Items from a dataset:
/---
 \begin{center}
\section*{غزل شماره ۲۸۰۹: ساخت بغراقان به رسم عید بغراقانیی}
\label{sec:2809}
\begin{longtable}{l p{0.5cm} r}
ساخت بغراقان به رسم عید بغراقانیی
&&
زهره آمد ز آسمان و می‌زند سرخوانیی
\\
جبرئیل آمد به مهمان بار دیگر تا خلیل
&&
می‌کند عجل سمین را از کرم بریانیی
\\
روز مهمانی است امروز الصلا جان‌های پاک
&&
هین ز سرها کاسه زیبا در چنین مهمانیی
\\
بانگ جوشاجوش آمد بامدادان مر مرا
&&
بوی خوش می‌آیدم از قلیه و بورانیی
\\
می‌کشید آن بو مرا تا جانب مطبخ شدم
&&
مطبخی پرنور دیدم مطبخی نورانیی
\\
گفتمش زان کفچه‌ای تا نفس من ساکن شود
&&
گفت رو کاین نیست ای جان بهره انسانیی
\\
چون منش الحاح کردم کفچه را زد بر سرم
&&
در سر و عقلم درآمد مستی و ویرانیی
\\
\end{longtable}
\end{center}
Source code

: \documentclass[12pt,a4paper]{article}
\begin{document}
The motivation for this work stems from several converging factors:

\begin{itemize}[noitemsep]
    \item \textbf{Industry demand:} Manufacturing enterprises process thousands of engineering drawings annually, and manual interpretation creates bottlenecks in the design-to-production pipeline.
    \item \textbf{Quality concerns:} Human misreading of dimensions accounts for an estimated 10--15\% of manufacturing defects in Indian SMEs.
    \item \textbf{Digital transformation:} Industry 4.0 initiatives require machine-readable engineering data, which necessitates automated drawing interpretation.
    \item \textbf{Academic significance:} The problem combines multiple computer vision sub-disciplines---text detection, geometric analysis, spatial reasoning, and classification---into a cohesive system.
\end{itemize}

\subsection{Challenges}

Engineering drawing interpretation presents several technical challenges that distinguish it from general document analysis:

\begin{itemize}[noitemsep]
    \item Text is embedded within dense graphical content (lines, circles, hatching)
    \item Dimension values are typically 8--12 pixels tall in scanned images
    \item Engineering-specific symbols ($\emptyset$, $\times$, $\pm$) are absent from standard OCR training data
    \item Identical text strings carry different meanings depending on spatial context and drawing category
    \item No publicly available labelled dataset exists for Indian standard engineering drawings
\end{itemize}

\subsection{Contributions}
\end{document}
\---
Every record should be repeated exactly; please leave none out.

→ **Reply to the exercise**:
 \begin{center}
\section*{غزل شماره ۲۸۰۹: ساخت بغراقان به رسم عید بغراقانیی}
\label{sec:2809}
\begin{longtable}{l p{0.5cm} r}
ساخت بغراقان به رسم عید بغراقانیی
&&
زهره آمد ز آسمان و می‌زند سرخوانیی
\\
جبرئیل آمد به مهمان بار دیگر تا خلیل
&&
می‌کند عجل سمین را از کرم بریانیی
\\
روز مهمانی است امروز الصلا جان‌های پاک
&&
هین ز سرها کاسه زیبا در چنین مهمانیی
\\
بانگ جوشاجوش آمد بامدادان مر مرا
&&
بوی خوش می‌آیدم از قلیه و بورانیی
\\
می‌کشید آن بو مرا تا جانب مطبخ شدم
&&
مطبخی پرنور دیدم مطبخی نورانیی
\\
گفتمش زان کفچه‌ای تا نفس من ساکن شود
&&
گفت رو کاین نیست ای جان بهره انسانیی
\\
چون منش الحاح کردم کفچه را زد بر سرم
&&
در سر و عقلم درآمد مستی و ویرانیی
\\
\end{longtable}
\end{center}
Source code

: \documentclass[12pt,a4paper]{article}
\begin{document}
The motivation for this work stems from several converging factors:

\begin{itemize}[noitemsep]
    \item \textbf{Industry demand:} Manufacturing enterprises process thousands of engineering drawings annually, and manual interpretation creates bottlenecks in the design-to-production pipeline.
    \item \textbf{Quality concerns:} Human misreading of dimensions accounts for an estimated 10--15\% of manufacturing defects in Indian SMEs.
    \item \textbf{Digital transformation:} Industry 4.0 initiatives require machine-readable engineering data, which necessitates automated drawing interpretation.
    \item \textbf{Academic significance:} The problem combines multiple computer vision sub-disciplines---text detection, geometric analysis, spatial reasoning, and classification---into a cohesive system.
\end{itemize}

\subsection{Challenges}

Engineering drawing interpretation presents several technical challenges that distinguish it from general document analysis:

\begin{itemize}[noitemsep]
    \item Text is embedded within dense graphical content (lines, circles, hatching)
    \item Dimension values are typically 8--12 pixels tall in scanned images
    \item Engineering-specific symbols ($\emptyset$, $\times$, $\pm$) are absent from standard OCR training data
    \item Identical text strings carry different meanings depending on spatial context and drawing category
    \item No publicly available labelled dataset exists for Indian standard engineering drawings
\end{itemize}

\subsection{Contributions}
\end{document}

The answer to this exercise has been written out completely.